Essentially what it comes down to is an MMO has to provide many challenges for players on an ongoing basis. Those challenges can be extremely trivial or brutally difficult or any place in between. There are constraints, of course, in that if everything is trivial players get very bored, accomplishments are meaningless and anyone who is skilled and persistent will easily complete every single challenge the game has in short order. This may well be fun for awhile but it will not lead to people continuing to play and that is failure for an MMO. If everything is very hard then players will have to practice constantly on everything and play over and over to learn how to beat each challenge. Again, this will be a huge problem for subscriber numbers because there are huge numbers of players who want to log on for a short time and do something useful and interesting - if everything requires a ton of practice and skill they can accomplish nothing if they log on for only an hour and they will quit. Given these extremes it is clear the best route is a mix of trivial, medium and challenging tasks. This allows players with little time to do something, and in particular to choose a challenge based on their mood. It also means that no matter how skilled a player is (or isn't!) they can find something that pushes their limits.
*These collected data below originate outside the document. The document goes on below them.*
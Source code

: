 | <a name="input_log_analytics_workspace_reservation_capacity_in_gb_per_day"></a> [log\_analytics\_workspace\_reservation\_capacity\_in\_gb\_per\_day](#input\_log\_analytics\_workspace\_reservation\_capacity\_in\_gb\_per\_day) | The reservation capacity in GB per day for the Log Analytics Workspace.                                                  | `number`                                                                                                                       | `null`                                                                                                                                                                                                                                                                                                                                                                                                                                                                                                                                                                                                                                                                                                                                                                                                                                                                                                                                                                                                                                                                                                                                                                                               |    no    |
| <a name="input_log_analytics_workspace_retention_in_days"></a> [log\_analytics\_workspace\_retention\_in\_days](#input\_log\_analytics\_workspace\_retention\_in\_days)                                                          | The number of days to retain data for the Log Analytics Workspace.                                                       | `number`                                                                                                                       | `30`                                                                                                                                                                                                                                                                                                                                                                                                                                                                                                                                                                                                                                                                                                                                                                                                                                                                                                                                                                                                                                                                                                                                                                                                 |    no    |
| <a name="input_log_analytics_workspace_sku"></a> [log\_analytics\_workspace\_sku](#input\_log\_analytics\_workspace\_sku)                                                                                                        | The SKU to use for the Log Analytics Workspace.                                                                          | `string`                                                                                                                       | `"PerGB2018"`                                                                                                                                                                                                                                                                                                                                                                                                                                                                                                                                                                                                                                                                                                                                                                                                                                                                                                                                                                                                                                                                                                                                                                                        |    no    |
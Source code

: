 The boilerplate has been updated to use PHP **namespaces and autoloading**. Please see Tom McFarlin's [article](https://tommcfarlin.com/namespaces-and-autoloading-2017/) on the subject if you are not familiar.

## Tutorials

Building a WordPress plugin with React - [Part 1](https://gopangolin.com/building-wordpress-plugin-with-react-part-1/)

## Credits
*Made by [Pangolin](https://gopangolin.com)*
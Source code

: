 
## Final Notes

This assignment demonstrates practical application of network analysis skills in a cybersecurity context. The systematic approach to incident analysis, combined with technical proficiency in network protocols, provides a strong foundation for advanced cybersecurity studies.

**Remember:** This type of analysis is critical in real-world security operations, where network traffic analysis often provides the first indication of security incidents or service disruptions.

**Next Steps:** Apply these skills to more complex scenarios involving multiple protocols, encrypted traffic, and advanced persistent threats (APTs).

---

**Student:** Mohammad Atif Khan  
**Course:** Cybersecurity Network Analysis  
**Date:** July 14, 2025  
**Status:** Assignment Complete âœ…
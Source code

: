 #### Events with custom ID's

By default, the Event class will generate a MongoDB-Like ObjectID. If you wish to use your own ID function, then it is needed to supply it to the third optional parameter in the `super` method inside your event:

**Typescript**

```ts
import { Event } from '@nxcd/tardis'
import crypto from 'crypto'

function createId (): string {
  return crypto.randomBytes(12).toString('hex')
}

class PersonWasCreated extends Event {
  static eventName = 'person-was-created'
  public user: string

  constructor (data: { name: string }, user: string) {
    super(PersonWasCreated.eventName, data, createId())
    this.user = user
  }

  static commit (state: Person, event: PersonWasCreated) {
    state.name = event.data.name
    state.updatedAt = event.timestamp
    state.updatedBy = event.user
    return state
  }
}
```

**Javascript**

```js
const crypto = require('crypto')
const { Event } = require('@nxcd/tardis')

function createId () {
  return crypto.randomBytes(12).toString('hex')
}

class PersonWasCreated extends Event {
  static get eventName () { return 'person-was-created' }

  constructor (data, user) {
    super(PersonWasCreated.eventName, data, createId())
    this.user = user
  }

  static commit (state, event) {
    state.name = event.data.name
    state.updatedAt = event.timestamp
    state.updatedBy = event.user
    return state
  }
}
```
Great, so we need a mix of difficulties. However, here is another stumbling block: It is very hard to design very challenging tasks. Testing and tweaking and debugging really hard things is very finicky and good players will beat tasks drastically more quickly than they can be designed. If it takes developers a month to design a single challenge like a dungeon and good players take 3 hours to beat it then what exactly do the players do while waiting for the next challenge? The answer of course is incremental improvements. WOW certainly does this, though it by no means discovered it. Doing a dungeon over and over allows a character to get more gear from the dungeon, get more reputation with a faction and get points towards even better gear. This means that running the same challenge over and over, well beyond the point where it was actually hard, becomes useful to the player and keeps them interested. This has a couple of effects, firstly it means that trivial content can actually be used to keep players busy and secondly that players will feel a consistent sense of accomplishment when they use these incremental advantages to defeat challenges that were previously beyond their skill. Giving players incremental advantages for repeating challenges, even when those challenges are extremely easy, keeps people busy, keeps the community full, and gives people who enjoy the game a feeling of accomplishment. This keeps subscriber numbers up. Letting players slowly improve their power through easy tasks and thus overcome greater and greater challenges gives them something to look forward to. They will not have to face the fact that they have reached the limit of their skill and can go no further; just a little more work and preparation and a new challenge will be defeated.
So if an MMO wanted to eliminate the 'grind' they would have to completely remove the incremental benefits of doing things more than once. If you give people benefits for doing things over and over they will do them and that then complain about the 'grind' that is mandatory. However, any MMO that does this will have to face down the problems outlined above: Players will run out of things to do extremely quickly, having beaten every challenge, and players will run into brick walls, challenges they simply cannot defeat. Both of these things are disastrous for a business model that keeps people playing and paying for years at a stretch. Much as people whine about the grind I don't think they really understand why it is there and why it is necessary for this type of game. I should note that it is entirely possible to build a MMO without a grind at all, but it almost certainly has to be a purely pvp game. The sort of game that most MMOs are, which focus on challenges for characters from the game engine rather than other players simply has to have some kind of grind to keep the players playing.